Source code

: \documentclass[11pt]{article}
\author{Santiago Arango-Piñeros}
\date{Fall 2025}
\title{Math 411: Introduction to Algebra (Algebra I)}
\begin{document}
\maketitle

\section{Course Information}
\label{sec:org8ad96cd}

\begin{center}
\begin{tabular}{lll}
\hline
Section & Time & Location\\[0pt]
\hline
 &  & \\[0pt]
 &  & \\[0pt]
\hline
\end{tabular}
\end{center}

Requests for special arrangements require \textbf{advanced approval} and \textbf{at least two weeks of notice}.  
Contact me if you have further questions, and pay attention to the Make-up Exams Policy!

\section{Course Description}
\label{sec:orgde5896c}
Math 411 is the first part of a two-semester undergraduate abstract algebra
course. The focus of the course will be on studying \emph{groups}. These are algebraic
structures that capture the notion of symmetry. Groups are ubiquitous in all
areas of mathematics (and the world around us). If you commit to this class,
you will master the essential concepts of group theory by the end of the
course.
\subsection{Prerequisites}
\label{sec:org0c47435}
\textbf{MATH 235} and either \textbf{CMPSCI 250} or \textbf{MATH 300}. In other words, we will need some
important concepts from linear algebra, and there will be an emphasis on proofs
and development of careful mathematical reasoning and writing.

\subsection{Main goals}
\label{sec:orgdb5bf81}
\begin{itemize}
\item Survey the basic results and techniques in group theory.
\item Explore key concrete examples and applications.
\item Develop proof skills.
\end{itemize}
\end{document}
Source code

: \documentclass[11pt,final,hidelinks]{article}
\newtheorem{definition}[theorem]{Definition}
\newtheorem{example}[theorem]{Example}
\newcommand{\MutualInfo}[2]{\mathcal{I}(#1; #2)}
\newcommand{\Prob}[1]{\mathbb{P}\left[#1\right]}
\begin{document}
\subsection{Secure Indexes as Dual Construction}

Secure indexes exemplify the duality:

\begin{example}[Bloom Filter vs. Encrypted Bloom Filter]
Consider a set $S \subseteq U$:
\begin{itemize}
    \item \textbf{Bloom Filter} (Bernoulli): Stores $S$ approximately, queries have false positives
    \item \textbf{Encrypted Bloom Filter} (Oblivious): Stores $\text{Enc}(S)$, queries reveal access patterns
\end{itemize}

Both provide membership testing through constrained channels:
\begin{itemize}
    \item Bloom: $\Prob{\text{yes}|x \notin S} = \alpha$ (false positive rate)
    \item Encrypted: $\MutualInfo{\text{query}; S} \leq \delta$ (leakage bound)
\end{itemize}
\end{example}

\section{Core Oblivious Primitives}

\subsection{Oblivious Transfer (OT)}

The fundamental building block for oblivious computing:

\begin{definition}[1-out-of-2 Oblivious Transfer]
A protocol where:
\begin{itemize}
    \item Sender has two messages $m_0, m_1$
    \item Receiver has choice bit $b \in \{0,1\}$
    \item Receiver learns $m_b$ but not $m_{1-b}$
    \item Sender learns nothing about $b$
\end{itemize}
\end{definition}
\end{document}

__Exercise goal__.
Everything in the listing should be transcribed exactly.

__Output__.
Source code

: \documentclass[11pt]{article}
\author{Santiago Arango-Piñeros}
\date{Fall 2025}
\title{Math 411: Introduction to Algebra (Algebra I)}
\begin{document}
\maketitle

\section{Course Information}
\label{sec:org8ad96cd}

\begin{center}
\begin{tabular}{lll}
\hline
Section & Time & Location\\[0pt]
\hline
 &  & \\[0pt]
 &  & \\[0pt]
\hline
\end{tabular}
\end{center}

Requests for special arrangements require \textbf{advanced approval} and \textbf{at least two weeks of notice}.  
Contact me if you have further questions, and pay attention to the Make-up Exams Policy!

\section{Course Description}
\label{sec:orgde5896c}
Math 411 is the first part of a two-semester undergraduate abstract algebra
course. The focus of the course will be on studying \emph{groups}. These are algebraic
structures that capture the notion of symmetry. Groups are ubiquitous in all
areas of mathematics (and the world around us). If you commit to this class,
you will master the essential concepts of group theory by the end of the
course.
\subsection{Prerequisites}
\label{sec:org0c47435}
\textbf{MATH 235} and either \textbf{CMPSCI 250} or \textbf{MATH 300}. In other words, we will need some
important concepts from linear algebra, and there will be an emphasis on proofs
and development of careful mathematical reasoning and writing.

\subsection{Main goals}
\label{sec:orgdb5bf81}
\begin{itemize}
\item Survey the basic results and techniques in group theory.
\item Explore key concrete examples and applications.
\item Develop proof skills.
\end{itemize}
\end{document}
Source code

: \documentclass[11pt,final,hidelinks]{article}
\newtheorem{definition}[theorem]{Definition}
\newtheorem{example}[theorem]{Example}
\newcommand{\MutualInfo}[2]{\mathcal{I}(#1; #2)}
\newcommand{\Prob}[1]{\mathbb{P}\left[#1\right]}
\begin{document}
\subsection{Secure Indexes as Dual Construction}

Secure indexes exemplify the duality:

\begin{example}[Bloom Filter vs. Encrypted Bloom Filter]
Consider a set $S \subseteq U$:
\begin{itemize}
    \item \textbf{Bloom Filter} (Bernoulli): Stores $S$ approximately, queries have false positives
    \item \textbf{Encrypted Bloom Filter} (Oblivious): Stores $\text{Enc}(S)$, queries reveal access patterns
\end{itemize}

Both provide membership testing through constrained channels:
\begin{itemize}
    \item Bloom: $\Prob{\text{yes}|x \notin S} = \alpha$ (false positive rate)
    \item Encrypted: $\MutualInfo{\text{query}; S} \leq \delta$ (leakage bound)
\end{itemize}
\end{example}

\section{Core Oblivious Primitives}

\subsection{Oblivious Transfer (OT)}

The fundamental building block for oblivious computing:

\begin{definition}[1-out-of-2 Oblivious Transfer]
A protocol where:
\begin{itemize}
    \item Sender has two messages $m_0, m_1$
    \item Receiver has choice bit $b \in \{0,1\}$
    \item Receiver learns $m_b$ but not $m_{1-b}$
    \item Sender learns nothing about $b$
\end{itemize}
\end{definition}
\end{document}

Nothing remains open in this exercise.